Matecki w areszcie. Poseł PiS ma być w szpitalu poza placówką
Matecki w areszcie. Poseł PiS ma być w szpitalu poza placówką Fot. Tomasz Jedrzejowski/REPORTER
Reklama.

12 marca poseł PiS Dariusz Matecki został przeniesiony z Warszawy do aresztu w Radomiu.
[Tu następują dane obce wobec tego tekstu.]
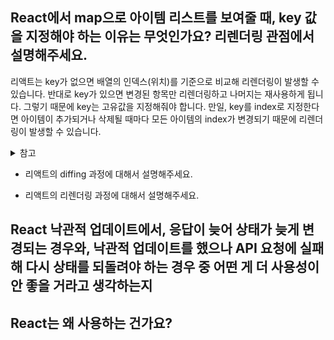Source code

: ## React에서 map으로 아이템 리스트를 보여줄 때, key 값을 지정해야 하는 이유는 무엇인가요? 리렌더링 관점에서 설명해주세요.

리액트는 key가 없으면 배열의 인덱스(위치)를 기준으로 비교해 리렌더링이 발생할 수 있습니다.
반대로 key가 있으면 변경된 항목만 리렌더링하고 나머지는 재사용하게 됩니다.
그렇기 때문에 key는 고유값을 지정해줘야 합니다. 만일, key를 index로 지정한다면 아이템이 추가되거나 삭제될 때마다 모든 아이템의 index가 변경되기 때문에 리렌더링이 발생할 수 있습니다.

<details>
  <summary>참고</summary>
  
  ![alt text](image-2.png)
  React에서 map으로 리스트를 렌더링할 때 key를 지정하는 이유는, 리렌더링 시 각 요소를 정확히 식별해 최소한의 DOM 조작만 수행하게 하기 위해서입니다.
    key가 없으면 React는 요소 간의 차이를 위치(index) 기준으로 비교하게 되는데, 이 경우 리스트 중간에 요소가 추가되거나 삭제되면 이후 모든 요소가 변경된 것으로 인식되어 불필요한 리렌더링이 발생할 수 있습니다.
    반면, 고유한 key를 지정하면 React는 각 항목을 고유하게 식별할 수 있어, 변경된 항목만 리렌더링하고 나머지는 재사용하게 됩니다.
    특히 index를 key로 사용하면 요소 추가/삭제 시 index 값이 바뀌기 때문에, 실제로 변경되지 않은 항목까지 리렌더링 대상이 될 수 있어 비효율적입니다. 따라서 가능하면 데이터의 고유 ID를 key로 지정하는 것이 좋습니다.

</details>
  
- 리액트의 diffing 과정에 대해서 설명해주세요.

<!-- ✅ 리액트의 Diffing 과정 설명
React의 diffing 과정은 다음과 같은 단계로 이루어집니다:

1. 가상 DOM(Virtual DOM) 비교
   React는 컴포넌트 렌더링 결과를 Virtual DOM으로 저장합니다.
   이전 렌더링 결과와 새로운 결과를 비교하여, 무엇이 바뀌었는지(차이점) 계산합니다.

2. 동일한 컴포넌트끼리 비교
   React는 같은 타입의 컴포넌트끼리만 비교(diff)합니다.

예: <List /> → <List />는 비교됨

하지만 <List /> → <Chart />처럼 컴포넌트 타입이 다르면 기존 컴포넌트를 언마운트하고 새로 마운트합니다.

3. 자식 노드 리스트 비교 (key 중요)
   리스트 형태의 자식이 변경될 경우, React는 key를 기준으로 각 항목을 비교합니다.

고유한 key를 사용하면 React는 항목을 정확히 매칭해 최소한의 변경만 수행합니다.

key가 없거나 index를 사용하면 중간에 항목이 추가될 때 불필요한 리렌더링이 발생할 수 있습니다.

4. DOM 업데이트
   diff 결과를 바탕으로 최소한의 DOM 변경을 수행합니다.
   → 이 과정을 **reconciliation(재조정)**이라고도 부릅니다.

📝 요약 (짧게 말할 때)
React의 diffing은 이전 Virtual DOM과 새로운 Virtual DOM을 비교해, 변경된 부분만 효율적으로 업데이트하는 과정입니다.
컴포넌트 타입과 key 값을 기준으로 비교하며, 최소한의 DOM 변경만 수행하도록 최적화되어 있습니다. -->

- 리액트의 리렌더링 과정에 대해서 설명해주세요.

## React 낙관적 업데이트에서, 응답이 늦어 상태가 늦게 변경되는 경우와, 낙관적 업데이트를 했으나 API 요청에 실패해 다시 상태를 되돌려야 하는 경우 중 어떤 게 더 사용성이 안 좋을 거라고 생각하는지

## React는 왜 사용하는 건가요?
Tam polityk trafił na oddział szpitalny.

Matecki ma być w szpitalu poza aresztem w Radomiu

"Mogę potwierdzić, że Pan Poseł Dariusz Matecki przebywa na oddziale szpitalnym Aresztu Śledczego w Radomiu ze względu na chorobę. Ma zapewnioną stałą opiekę medyczną. Co do szczegółowych informacji dot. choroby będę je mógł przekazać wyłącznie za zgodą Rodziny Pana Posła" – przekazał wówczas w serwisie X poseł Mariusz Gosek.

Teraz, jak podaje telewizja Republika, miał trafić do szpitala poza aresztem w Radomiu. Stacja publikuje też zdjęcie polityka, który jest wieziony na wózku przez funkcjonariuszy.

O sprawie polityka 12 marca naszej redakcji mówił prok. Przemysław Nowak, rzecznik prasowy Prokuratury Krajowej.

Obecnie prowadzone jest w sprawie Dariusza M. postępowanie przygotowawcze, a więc postępowanie przed prokuratorem. To nie jest jeszcze "proces", a więc postępowanie przed sądem. Aby był proces, musi być najpierw akt oskarżenia – przypomniał w rozmowie z naTemat.pl prok. Przemysław Nowak.

– Niestety nie jestem panu w stanie powiedzieć, czy i kiedy będzie akt oskarżenia, tym bardziej kiedy zacznie się proces i ile potrwa. Nie ma tu żadnych sztywnych terminów. Mogę jedynie wskazać, iż śledztwo w tym wątku jest zaawansowane dowodowo, więc jest to raczej kwestia miesięcy niż lat – dodał prok. Nowak.

Matecki został zatrzymany 7 marca przez funkcjonariuszy ABW w drodze do siedziby Prokuratury Krajowej. Posłowi PiS cały czas towarzyszyły kamery stacji Republika, które nagrywało zatrzymanie.

– To zatrzymanie było konieczne z uwagi na zachodzącą obawę bezprawnego utrudniania postępowania oraz potrzebę niezwłocznego zastosowania środków zapobiegawczych. To są przesłanki kodeksowe do zatrzymania osoby podejrzanej  – poinformował wówczas media prok. Przemysław Nowak. Podkreślił, że są dowody na "próby mataczenia".